When the string "verify" is part of a line below, that line should be copied.

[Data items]
------------------------

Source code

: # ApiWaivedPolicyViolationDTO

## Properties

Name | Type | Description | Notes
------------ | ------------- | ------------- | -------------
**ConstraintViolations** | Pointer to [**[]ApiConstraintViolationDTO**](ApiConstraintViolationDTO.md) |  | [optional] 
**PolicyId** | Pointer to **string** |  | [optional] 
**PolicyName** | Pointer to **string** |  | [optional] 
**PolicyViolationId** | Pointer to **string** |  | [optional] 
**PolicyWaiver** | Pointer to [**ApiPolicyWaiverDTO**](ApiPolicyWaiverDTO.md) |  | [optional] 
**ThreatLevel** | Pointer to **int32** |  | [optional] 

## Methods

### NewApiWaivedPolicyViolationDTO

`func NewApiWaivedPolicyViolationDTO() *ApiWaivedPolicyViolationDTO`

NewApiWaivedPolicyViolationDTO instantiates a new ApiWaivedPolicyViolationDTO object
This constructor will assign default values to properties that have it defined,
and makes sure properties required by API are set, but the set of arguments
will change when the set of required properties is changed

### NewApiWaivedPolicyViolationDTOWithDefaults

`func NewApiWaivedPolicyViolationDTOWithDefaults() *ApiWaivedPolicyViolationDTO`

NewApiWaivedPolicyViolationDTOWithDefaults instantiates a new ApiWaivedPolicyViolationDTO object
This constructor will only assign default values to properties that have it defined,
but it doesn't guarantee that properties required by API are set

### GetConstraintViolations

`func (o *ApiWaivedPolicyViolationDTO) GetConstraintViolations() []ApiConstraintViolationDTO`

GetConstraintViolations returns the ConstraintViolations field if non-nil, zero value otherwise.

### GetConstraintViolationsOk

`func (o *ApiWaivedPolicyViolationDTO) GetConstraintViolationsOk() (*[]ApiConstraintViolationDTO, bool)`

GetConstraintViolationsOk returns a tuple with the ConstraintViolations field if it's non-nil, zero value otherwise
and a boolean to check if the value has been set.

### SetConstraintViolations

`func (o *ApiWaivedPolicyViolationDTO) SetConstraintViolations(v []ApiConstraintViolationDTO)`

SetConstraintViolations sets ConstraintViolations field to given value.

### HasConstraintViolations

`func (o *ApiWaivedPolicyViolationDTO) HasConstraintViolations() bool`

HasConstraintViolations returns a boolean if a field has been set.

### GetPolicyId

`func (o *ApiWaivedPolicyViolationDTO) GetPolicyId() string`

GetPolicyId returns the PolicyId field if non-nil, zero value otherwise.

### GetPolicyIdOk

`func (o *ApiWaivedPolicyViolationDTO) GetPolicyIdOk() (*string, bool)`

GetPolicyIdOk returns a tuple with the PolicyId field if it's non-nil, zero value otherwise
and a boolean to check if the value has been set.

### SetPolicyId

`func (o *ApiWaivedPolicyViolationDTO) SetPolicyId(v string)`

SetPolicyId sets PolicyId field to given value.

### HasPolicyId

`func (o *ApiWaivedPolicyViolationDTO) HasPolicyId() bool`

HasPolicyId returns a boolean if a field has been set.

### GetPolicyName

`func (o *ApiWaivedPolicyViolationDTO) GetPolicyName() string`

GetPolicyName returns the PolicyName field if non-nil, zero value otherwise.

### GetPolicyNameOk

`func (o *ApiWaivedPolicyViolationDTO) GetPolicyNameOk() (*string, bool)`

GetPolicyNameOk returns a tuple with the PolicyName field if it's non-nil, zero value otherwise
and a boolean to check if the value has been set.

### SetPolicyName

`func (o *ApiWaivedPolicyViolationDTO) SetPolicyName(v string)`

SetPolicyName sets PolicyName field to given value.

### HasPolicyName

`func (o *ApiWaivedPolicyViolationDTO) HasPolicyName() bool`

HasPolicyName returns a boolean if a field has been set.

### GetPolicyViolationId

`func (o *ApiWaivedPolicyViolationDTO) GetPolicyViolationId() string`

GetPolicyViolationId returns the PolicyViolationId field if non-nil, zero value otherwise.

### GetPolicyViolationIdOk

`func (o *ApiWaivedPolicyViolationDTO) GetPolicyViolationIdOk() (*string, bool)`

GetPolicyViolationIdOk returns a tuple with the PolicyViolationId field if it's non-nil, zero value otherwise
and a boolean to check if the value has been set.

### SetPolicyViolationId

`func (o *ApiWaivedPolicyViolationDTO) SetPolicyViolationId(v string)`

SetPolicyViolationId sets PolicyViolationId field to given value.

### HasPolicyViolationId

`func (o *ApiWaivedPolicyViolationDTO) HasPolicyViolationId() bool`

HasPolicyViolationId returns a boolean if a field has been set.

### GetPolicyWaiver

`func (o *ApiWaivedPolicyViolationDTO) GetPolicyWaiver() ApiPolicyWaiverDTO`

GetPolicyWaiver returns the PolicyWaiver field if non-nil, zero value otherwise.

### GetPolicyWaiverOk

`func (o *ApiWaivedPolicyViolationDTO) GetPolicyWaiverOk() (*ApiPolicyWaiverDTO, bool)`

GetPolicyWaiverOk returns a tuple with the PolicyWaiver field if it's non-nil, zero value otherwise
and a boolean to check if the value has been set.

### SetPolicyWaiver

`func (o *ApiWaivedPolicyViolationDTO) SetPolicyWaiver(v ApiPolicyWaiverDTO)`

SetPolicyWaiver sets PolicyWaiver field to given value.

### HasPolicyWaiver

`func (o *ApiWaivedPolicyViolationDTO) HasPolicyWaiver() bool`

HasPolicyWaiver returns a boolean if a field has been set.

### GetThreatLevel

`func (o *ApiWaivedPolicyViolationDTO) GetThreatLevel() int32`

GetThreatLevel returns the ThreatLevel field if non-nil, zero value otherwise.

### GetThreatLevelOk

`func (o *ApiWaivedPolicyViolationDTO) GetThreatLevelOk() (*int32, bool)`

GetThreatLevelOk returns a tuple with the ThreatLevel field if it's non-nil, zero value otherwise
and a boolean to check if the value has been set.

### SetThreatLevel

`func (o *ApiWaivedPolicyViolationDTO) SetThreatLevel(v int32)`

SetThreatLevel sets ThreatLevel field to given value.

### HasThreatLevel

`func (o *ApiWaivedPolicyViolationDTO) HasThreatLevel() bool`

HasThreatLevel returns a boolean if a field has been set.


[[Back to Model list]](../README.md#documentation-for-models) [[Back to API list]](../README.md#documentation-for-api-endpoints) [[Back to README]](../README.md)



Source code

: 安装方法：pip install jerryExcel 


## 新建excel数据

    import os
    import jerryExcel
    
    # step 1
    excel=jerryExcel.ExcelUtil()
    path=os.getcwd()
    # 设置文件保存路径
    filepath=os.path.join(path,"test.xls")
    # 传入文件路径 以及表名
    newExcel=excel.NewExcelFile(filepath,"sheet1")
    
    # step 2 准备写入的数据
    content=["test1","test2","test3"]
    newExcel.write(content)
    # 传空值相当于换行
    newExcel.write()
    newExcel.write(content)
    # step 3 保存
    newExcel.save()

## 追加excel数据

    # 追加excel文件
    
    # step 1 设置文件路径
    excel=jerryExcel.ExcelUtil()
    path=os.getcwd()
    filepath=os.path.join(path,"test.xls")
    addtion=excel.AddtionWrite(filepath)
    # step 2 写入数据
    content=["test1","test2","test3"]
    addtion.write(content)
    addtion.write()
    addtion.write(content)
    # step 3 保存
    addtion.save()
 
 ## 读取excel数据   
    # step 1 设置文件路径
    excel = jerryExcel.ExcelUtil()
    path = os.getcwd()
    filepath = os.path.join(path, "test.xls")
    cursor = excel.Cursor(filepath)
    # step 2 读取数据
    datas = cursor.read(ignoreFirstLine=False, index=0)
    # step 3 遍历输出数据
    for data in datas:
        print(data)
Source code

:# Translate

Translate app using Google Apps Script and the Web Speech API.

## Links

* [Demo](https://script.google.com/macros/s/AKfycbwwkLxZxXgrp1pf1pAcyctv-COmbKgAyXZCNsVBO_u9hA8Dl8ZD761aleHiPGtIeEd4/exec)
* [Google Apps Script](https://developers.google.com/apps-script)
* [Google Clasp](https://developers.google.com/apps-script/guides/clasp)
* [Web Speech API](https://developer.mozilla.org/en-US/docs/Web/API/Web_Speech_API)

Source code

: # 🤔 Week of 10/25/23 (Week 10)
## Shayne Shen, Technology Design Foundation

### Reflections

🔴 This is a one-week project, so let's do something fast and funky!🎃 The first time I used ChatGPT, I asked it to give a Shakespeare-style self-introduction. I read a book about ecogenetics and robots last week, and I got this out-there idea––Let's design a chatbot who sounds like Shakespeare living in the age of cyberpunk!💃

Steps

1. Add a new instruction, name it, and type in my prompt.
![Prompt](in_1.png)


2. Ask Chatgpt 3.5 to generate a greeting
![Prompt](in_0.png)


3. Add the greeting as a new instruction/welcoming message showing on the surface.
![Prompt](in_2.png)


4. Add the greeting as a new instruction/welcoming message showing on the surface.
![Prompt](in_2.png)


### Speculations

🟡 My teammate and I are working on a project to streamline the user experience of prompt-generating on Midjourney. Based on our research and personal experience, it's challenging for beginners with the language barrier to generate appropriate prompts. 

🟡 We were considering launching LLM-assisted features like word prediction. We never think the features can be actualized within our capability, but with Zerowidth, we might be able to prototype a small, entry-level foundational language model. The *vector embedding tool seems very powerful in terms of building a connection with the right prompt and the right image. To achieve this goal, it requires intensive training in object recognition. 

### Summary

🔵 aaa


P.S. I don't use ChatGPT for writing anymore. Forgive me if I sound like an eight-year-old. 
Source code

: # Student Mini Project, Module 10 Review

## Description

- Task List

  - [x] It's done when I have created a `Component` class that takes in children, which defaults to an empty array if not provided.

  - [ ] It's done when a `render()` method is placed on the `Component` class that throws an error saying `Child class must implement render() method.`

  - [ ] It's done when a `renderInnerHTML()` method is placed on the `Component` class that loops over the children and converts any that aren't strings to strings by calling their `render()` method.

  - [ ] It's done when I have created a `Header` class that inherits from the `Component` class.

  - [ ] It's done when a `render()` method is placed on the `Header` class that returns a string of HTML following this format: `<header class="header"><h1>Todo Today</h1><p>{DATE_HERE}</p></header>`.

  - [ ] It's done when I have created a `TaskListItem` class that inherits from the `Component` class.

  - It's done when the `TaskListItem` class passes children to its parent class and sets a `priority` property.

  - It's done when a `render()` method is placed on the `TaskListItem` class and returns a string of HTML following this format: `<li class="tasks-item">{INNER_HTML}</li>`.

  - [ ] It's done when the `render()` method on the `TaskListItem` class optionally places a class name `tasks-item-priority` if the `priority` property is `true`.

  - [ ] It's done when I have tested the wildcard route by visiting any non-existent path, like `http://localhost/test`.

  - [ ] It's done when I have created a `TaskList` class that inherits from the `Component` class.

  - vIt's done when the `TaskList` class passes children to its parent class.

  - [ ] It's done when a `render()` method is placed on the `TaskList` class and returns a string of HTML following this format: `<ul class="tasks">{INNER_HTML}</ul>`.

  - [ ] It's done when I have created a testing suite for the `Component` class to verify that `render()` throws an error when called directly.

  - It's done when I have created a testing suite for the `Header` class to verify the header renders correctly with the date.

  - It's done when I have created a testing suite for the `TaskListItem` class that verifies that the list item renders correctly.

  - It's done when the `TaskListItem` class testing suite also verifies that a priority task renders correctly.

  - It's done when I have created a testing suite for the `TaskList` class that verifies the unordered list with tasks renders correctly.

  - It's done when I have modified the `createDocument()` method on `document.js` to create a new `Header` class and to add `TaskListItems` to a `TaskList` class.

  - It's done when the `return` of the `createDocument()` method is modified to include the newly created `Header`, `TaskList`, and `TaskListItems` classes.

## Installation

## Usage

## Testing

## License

------------------------

TASK SOLUTION >>
  - [ ] It's done when I have created a testing suite for the `Component` class to verify that `render()` throws an error when called directly.
  - It's done when I have created a testing suite for the `Header` class to verify the header renders correctly with the date.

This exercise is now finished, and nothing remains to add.